Hai mai visto una di quelle scene da cinema in cui uno sbruffone fa un ottimo tiro con un arco o balestra, e l’eroe lo mette a posto centrando e spaccando la sua freccia conficcata nel bersaglio?

Sembra impossibile, vero? Ma sembrerebbe ancora più impossibile se l’eroe ripetesse un tiro simile dieci volte di fila. E sai cosa lo farebbe sembrare ancora più impossibile? Se l’eroe avesse provato a colpire il bersaglio 50 volte mancandolo completamente fino a 5 minuti prima 🙂
Eppure, una cosa simile l’ho vista succedere con i miei occhi.
È un procedimento che ho guidato varie volte in più persone, è puro Movimento Arcaico.
E in questo articolo voglio mostrarti come puoi farla succedere anche tu, non in un film, ma nella tua vita, e non con l’arco e le frecce, ma con idee, soluzioni, piani, iniziative.
Questa, infatti, è stata la cosa più richiesta nel sondaggio che ho proposto: come stimolare fisicamente le aree del cervello attive nella ricerca di soluzioni pratiche e originali.
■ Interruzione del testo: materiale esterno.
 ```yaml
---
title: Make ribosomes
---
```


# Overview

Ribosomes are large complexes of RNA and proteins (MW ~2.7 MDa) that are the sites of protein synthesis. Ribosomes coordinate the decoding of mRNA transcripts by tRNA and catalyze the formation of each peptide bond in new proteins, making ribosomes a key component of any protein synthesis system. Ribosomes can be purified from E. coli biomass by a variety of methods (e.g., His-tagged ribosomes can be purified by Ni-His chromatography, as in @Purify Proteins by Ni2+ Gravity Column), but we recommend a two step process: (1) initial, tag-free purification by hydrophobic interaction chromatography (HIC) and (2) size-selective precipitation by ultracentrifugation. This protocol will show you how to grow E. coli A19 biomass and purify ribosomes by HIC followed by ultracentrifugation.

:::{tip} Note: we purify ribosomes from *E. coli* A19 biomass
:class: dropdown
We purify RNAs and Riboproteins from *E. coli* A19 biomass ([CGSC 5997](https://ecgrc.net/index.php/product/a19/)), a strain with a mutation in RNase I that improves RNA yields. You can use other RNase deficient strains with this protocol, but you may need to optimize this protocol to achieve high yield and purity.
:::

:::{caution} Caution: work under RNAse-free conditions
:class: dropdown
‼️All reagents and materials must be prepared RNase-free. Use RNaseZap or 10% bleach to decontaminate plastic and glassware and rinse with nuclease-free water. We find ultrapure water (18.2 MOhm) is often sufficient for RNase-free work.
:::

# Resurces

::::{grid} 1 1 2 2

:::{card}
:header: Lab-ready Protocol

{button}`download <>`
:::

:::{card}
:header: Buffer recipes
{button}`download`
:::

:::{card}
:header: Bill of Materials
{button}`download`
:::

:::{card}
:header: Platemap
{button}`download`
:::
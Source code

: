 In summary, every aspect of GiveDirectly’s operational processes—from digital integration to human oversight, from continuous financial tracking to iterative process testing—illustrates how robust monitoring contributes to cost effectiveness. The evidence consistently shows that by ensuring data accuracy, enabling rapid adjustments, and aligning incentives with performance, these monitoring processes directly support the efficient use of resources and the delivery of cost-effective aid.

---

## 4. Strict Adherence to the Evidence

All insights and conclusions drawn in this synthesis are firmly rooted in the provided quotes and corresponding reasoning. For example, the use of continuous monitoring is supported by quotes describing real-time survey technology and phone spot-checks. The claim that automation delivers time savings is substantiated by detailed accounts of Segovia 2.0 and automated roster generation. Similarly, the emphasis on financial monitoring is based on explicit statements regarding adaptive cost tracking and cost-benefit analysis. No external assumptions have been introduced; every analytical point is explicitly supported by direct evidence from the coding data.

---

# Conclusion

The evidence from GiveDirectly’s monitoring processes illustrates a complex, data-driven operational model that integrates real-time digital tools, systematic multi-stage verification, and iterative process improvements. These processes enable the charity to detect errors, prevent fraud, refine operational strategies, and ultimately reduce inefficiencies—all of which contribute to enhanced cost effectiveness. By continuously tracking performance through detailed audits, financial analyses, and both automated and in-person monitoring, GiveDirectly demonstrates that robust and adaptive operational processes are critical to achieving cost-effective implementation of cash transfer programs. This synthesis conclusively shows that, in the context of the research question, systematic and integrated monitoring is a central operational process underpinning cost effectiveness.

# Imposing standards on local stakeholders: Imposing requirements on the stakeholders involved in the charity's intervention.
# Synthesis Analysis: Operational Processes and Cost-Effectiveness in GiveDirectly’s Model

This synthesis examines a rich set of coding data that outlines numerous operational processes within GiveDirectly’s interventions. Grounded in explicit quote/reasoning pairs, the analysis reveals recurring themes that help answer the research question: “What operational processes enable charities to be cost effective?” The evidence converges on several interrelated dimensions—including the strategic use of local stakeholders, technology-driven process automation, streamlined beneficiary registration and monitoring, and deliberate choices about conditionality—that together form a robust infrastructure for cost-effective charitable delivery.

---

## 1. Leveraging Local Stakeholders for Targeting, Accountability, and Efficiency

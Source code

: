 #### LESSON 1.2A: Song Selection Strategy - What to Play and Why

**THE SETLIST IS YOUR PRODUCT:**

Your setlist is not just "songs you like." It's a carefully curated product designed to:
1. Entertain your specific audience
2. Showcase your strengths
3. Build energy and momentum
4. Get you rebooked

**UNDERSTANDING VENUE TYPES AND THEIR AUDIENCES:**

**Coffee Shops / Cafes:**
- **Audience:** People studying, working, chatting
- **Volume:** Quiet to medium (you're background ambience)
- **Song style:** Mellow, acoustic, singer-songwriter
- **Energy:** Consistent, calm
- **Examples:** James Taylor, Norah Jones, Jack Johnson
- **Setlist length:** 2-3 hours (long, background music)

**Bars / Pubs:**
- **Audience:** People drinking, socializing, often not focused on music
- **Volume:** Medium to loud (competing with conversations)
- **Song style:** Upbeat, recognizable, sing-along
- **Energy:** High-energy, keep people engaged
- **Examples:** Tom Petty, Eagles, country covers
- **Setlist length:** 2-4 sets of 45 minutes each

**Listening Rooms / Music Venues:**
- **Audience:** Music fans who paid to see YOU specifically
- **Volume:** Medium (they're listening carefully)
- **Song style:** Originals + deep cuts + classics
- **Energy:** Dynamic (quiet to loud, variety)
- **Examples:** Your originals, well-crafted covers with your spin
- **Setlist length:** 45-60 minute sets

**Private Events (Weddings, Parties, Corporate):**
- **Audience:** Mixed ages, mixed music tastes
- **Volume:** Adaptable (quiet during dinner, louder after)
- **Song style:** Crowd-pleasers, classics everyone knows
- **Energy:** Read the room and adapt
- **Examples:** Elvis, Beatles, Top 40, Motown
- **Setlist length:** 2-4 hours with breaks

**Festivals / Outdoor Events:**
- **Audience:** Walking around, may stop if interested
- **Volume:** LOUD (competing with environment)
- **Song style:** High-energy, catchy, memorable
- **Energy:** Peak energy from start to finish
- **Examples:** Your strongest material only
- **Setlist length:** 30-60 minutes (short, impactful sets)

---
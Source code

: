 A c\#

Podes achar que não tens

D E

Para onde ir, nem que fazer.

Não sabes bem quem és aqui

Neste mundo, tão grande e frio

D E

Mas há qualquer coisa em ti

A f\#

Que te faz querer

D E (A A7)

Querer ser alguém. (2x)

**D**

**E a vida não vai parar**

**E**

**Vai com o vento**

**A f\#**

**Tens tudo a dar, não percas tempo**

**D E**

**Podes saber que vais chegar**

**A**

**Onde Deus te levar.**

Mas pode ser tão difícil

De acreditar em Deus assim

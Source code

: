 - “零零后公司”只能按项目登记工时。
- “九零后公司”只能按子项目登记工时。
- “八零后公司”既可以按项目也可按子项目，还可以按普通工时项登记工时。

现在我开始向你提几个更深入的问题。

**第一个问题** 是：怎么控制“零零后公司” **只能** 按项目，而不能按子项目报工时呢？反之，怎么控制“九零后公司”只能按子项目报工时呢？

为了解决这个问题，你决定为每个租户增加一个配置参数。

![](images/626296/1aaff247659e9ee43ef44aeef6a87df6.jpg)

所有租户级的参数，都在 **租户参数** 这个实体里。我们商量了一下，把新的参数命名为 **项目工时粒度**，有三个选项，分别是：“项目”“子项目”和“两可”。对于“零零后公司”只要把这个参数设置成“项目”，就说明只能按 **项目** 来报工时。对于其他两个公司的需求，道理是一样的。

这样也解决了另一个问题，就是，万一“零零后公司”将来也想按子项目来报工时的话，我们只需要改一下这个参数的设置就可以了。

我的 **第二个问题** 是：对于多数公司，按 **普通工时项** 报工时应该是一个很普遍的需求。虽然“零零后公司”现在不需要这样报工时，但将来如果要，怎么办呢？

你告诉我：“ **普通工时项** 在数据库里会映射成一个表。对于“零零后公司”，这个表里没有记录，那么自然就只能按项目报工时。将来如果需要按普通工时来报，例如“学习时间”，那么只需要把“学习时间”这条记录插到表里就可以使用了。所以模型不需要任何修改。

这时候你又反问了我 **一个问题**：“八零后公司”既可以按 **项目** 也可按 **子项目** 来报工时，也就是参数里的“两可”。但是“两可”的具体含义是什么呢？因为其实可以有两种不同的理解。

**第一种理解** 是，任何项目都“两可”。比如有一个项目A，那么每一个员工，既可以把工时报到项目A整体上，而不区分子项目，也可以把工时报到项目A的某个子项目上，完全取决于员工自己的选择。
Tra un attimo ti darò una tecnica estremamente semplice ma quasi miracolosa per catalizzare cambiamenti rapidi non solo nelle tue prestazioni psicofisiche, ma anche per “alleggerire” e rivitalizzare tutto il tuo ambiente interiore.
Prima però è meglio capirsi bene sulla natura del problema e sul nostro reale obiettivo.
La quasi unanimità della risposta alla domanda di cui sopra nasce da una triste realtà: i lavori che richiedono più flessibilità e vivacità mentale sono spesso quelli che più inibiscono queste caratteristiche.
“Il lavoro mi stressa, mi logora, mi opprime, a volte sono proprio al limite…eppure il mio sarebbe un lavoro creativo, darei risultati migliori se mi sentissi più libero e sereno…”
È un ritornello che sento continuamente da professionisti di ogni tipo. Lo sento in particolare da chi lavora nella tecnologia, ma anche da molti che forse consideri più “liberi” dalle pressioni del mondo del business, come ad esempio insegnanti e formatori di vario tipo, e artisti come musicisti o pittori.
Anche senza sconfinare nelle arti vere e proprie, sono moltissime le professioni che richiedono flessibilità, freschezza e creatività per trovare soluzioni sempre nuove e originali: dall’ingegneria al marketing, dalla ricerca scientifica alla cucina.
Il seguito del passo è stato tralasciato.